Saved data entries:
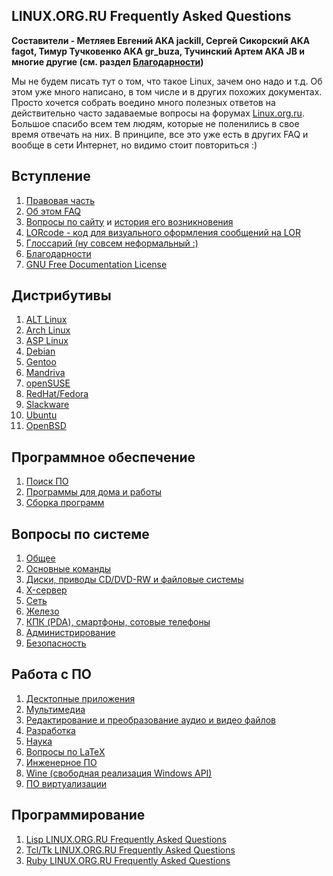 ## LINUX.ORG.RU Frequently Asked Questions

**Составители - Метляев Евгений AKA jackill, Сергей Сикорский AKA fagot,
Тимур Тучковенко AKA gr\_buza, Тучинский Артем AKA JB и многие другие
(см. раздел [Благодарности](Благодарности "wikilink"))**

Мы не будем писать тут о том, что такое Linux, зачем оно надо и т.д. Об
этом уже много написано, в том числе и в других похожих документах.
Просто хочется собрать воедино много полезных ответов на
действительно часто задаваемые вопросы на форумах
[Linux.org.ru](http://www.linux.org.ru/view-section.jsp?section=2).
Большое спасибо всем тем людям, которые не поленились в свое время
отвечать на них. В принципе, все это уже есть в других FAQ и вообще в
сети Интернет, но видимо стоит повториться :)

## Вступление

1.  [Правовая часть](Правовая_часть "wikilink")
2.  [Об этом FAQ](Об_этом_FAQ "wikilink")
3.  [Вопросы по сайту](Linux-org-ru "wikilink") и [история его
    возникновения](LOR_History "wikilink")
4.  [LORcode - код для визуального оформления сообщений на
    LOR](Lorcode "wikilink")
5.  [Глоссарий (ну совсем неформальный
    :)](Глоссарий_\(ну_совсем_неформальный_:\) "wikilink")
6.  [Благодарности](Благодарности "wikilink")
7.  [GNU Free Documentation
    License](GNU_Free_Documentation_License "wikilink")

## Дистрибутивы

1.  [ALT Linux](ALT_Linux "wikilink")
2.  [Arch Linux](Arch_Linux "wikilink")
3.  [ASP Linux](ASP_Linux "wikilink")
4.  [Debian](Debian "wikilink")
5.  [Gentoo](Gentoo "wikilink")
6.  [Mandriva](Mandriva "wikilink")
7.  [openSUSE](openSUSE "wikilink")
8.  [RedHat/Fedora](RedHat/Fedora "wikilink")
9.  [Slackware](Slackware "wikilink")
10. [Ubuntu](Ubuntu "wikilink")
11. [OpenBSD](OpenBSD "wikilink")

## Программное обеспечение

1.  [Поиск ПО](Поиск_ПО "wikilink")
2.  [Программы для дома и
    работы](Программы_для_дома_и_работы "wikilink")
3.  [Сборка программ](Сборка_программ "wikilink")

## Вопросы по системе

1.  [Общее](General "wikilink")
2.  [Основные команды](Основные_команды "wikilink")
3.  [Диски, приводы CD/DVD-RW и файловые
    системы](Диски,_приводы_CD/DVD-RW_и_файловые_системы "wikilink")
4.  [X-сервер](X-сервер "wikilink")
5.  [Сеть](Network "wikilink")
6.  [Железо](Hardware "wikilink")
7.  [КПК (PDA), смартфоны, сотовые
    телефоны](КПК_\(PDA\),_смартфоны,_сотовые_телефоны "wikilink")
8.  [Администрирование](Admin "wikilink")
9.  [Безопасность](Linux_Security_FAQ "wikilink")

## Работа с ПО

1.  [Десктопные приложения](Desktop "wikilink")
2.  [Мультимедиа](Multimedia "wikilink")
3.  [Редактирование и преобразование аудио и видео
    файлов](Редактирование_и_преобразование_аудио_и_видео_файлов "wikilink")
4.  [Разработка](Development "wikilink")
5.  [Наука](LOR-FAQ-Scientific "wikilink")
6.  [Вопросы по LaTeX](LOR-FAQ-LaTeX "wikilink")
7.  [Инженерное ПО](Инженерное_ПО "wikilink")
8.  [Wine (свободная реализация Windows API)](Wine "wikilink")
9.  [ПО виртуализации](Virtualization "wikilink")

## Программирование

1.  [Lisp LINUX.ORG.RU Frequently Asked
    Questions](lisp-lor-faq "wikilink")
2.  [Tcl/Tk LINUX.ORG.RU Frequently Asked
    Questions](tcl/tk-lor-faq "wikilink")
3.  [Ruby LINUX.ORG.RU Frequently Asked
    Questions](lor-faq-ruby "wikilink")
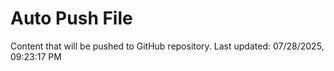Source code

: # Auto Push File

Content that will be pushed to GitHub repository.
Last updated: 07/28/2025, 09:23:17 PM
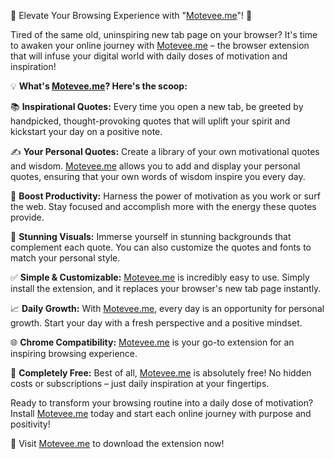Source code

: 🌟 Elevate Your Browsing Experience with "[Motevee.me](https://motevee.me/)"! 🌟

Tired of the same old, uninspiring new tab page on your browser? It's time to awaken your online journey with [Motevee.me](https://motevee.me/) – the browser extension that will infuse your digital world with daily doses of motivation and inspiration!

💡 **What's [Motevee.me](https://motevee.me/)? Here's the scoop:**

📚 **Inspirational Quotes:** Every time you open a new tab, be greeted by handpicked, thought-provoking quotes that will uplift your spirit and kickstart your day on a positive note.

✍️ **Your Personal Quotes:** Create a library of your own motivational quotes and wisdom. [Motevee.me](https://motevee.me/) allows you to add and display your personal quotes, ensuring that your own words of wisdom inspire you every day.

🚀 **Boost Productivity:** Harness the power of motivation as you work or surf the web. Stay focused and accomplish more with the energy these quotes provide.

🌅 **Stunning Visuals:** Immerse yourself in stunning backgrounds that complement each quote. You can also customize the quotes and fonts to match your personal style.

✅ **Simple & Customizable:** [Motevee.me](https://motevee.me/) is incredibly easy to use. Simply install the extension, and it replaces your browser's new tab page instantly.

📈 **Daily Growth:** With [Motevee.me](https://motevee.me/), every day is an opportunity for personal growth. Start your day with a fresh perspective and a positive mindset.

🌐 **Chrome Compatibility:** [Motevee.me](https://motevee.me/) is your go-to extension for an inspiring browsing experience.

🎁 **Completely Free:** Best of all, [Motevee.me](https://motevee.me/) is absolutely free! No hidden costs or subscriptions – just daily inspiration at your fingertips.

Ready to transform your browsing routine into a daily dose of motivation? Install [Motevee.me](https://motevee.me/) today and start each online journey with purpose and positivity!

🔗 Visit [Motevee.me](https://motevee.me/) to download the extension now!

- WHAT TO WORK ON
Tell how many lines of the data above contain the word "with", giving the number by itself.

- ANSWER SPACE
5